Mendoza is a real estate broker and Republican running to represent west Mesa in the Arizona House of Representatives. She also has a documented history of dressing up in blackface, an old racist trope rooted in stereotypes that was meant to socially demean Black people. According to ABC15, the photos were on her deceased son’s Facebook page and were from October 2011 and a Halloween party in 2012.
The photos show Mendoza dressed as the offensive former syrup brand mascot Aunt Jemima, wearing dark black face paint with red face paint around her mouth. The photos, which also include Mendoza in redface as a Native American stereotype, surfaced thanks to an October 2022 story from the Copper Courier during Mendoza’s first state house run.
Two weeks later, she lost the race, coming in last place out of four candidates. Democrats Lorena Austin and Seth Blattman narrowly won the most votes and were sent to the Legislature.

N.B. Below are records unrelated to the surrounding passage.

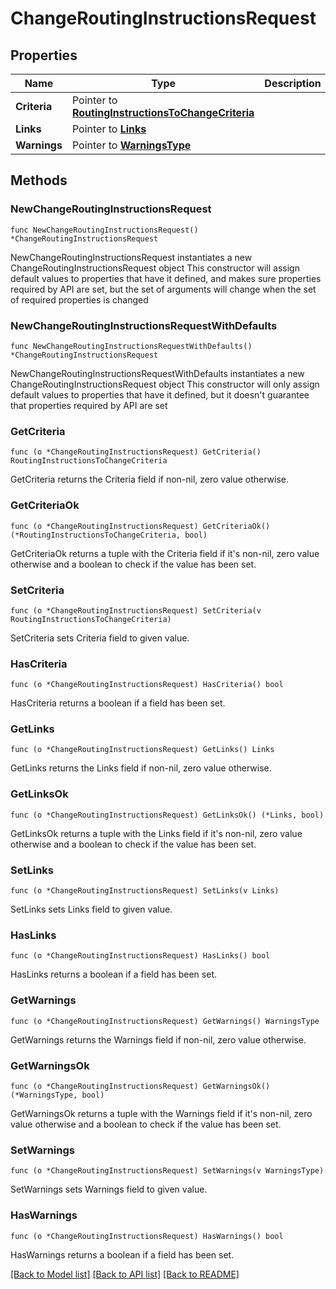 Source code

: # ChangeRoutingInstructionsRequest

## Properties

Name | Type | Description | Notes
------------ | ------------- | ------------- | -------------
**Criteria** | Pointer to [**RoutingInstructionsToChangeCriteria**](RoutingInstructionsToChangeCriteria.md) |  | [optional] 
**Links** | Pointer to [**Links**](Links.md) |  | [optional] 
**Warnings** | Pointer to [**WarningsType**](WarningsType.md) |  | [optional] 

## Methods

### NewChangeRoutingInstructionsRequest

`func NewChangeRoutingInstructionsRequest() *ChangeRoutingInstructionsRequest`

NewChangeRoutingInstructionsRequest instantiates a new ChangeRoutingInstructionsRequest object
This constructor will assign default values to properties that have it defined,
and makes sure properties required by API are set, but the set of arguments
will change when the set of required properties is changed

### NewChangeRoutingInstructionsRequestWithDefaults

`func NewChangeRoutingInstructionsRequestWithDefaults() *ChangeRoutingInstructionsRequest`

NewChangeRoutingInstructionsRequestWithDefaults instantiates a new ChangeRoutingInstructionsRequest object
This constructor will only assign default values to properties that have it defined,
but it doesn't guarantee that properties required by API are set

### GetCriteria

`func (o *ChangeRoutingInstructionsRequest) GetCriteria() RoutingInstructionsToChangeCriteria`

GetCriteria returns the Criteria field if non-nil, zero value otherwise.

### GetCriteriaOk

`func (o *ChangeRoutingInstructionsRequest) GetCriteriaOk() (*RoutingInstructionsToChangeCriteria, bool)`

GetCriteriaOk returns a tuple with the Criteria field if it's non-nil, zero value otherwise
and a boolean to check if the value has been set.

### SetCriteria

`func (o *ChangeRoutingInstructionsRequest) SetCriteria(v RoutingInstructionsToChangeCriteria)`

SetCriteria sets Criteria field to given value.

### HasCriteria

`func (o *ChangeRoutingInstructionsRequest) HasCriteria() bool`

HasCriteria returns a boolean if a field has been set.

### GetLinks

`func (o *ChangeRoutingInstructionsRequest) GetLinks() Links`

GetLinks returns the Links field if non-nil, zero value otherwise.

### GetLinksOk

`func (o *ChangeRoutingInstructionsRequest) GetLinksOk() (*Links, bool)`

GetLinksOk returns a tuple with the Links field if it's non-nil, zero value otherwise
and a boolean to check if the value has been set.

### SetLinks

`func (o *ChangeRoutingInstructionsRequest) SetLinks(v Links)`

SetLinks sets Links field to given value.

### HasLinks

`func (o *ChangeRoutingInstructionsRequest) HasLinks() bool`

HasLinks returns a boolean if a field has been set.

### GetWarnings

`func (o *ChangeRoutingInstructionsRequest) GetWarnings() WarningsType`

GetWarnings returns the Warnings field if non-nil, zero value otherwise.

### GetWarningsOk

`func (o *ChangeRoutingInstructionsRequest) GetWarningsOk() (*WarningsType, bool)`

GetWarningsOk returns a tuple with the Warnings field if it's non-nil, zero value otherwise
and a boolean to check if the value has been set.

### SetWarnings

`func (o *ChangeRoutingInstructionsRequest) SetWarnings(v WarningsType)`

SetWarnings sets Warnings field to given value.

### HasWarnings

`func (o *ChangeRoutingInstructionsRequest) HasWarnings() bool`

HasWarnings returns a boolean if a field has been set.


[[Back to Model list]](../README.md#documentation-for-models) [[Back to API list]](../README.md#documentation-for-api-endpoints) [[Back to README]](../README.md)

Mendoza did not address the racist costumes at the time and declined to comment for this story through campaign consultant Patrick Moir. When the photos first surfaced, Republican U.S. Rep. Debbie Lesko — who is now running for the Maricopa County Board of Supervisors — defended Mendoza to ABC15.
“Instead of focusing on decade-old Halloween photos posted by liberal opponents right before an election, voters care about a secure border and common sense policies that will keep Arizona strong. That is what voters will get with Mary Ann Mendoza,” Lesko told the station.

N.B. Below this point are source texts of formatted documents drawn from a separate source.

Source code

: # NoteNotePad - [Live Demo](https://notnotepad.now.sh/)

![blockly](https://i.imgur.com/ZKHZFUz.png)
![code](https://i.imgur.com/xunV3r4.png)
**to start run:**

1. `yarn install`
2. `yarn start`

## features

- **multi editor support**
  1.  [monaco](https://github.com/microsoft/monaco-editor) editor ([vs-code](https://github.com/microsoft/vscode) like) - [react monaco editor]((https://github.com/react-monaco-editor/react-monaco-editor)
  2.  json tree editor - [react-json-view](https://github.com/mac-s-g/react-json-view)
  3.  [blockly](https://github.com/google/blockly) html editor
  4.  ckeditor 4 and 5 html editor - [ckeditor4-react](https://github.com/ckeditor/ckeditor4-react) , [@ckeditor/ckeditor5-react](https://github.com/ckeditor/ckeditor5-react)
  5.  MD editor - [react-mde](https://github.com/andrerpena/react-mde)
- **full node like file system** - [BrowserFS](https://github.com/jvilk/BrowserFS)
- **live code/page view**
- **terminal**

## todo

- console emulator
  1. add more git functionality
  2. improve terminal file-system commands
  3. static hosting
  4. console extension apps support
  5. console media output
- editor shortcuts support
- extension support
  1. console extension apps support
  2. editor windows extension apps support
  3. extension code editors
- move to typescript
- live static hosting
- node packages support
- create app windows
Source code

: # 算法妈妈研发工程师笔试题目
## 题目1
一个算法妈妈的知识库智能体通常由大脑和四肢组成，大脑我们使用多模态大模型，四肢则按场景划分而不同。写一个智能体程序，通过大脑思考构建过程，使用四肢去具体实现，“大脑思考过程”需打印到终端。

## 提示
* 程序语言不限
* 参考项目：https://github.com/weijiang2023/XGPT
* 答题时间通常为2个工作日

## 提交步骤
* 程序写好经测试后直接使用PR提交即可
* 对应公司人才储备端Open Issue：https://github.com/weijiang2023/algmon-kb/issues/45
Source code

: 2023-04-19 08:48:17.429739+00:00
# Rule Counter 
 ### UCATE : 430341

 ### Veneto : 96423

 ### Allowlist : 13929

A friend and former congressional candidate, Kathleen Winn, told the station that Mendoza’s “heart is pure, and she deserves our full support,” adding that “whatever makeup she wore is no worse than a drag queen’s.”
Blattman declined to comment on Mendoza's use of blackface when reached by Phoenix New Times. Austin could not be reached.

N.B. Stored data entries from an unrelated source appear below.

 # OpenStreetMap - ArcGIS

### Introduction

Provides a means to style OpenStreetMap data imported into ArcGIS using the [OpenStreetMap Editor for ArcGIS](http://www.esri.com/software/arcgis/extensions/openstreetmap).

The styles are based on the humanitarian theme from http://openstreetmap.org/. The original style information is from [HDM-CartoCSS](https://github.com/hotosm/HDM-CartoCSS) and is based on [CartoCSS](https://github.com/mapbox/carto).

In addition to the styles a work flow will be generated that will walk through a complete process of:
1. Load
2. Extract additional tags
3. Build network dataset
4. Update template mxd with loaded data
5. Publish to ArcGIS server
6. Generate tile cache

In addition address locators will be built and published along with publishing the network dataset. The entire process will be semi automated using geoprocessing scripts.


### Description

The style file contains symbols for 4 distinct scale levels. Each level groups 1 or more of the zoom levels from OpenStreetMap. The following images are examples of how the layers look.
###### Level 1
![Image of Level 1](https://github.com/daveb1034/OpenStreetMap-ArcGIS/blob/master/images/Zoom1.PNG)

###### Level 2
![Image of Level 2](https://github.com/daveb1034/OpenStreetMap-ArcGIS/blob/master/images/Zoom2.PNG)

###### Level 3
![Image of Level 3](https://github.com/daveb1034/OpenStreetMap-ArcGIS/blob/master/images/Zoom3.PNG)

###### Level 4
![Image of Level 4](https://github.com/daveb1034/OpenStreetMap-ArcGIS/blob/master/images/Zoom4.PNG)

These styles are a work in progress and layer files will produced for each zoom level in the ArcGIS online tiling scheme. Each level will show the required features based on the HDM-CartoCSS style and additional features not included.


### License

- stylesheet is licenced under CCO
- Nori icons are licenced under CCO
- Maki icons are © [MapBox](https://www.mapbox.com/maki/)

The pictures aren’t the only manifestation of Mendoza’s concerning racial views. In 2020, she was supposed to give a speech at the Republican National Convention but was booted from her spot after she promoted a QAnon conspiracy theory that Jewish people were plotting to enslave the world.

Republican Mary Ann Mendoza previously ran for and lost a spot representing Mesa in the Arizona House of Representatives in 2022.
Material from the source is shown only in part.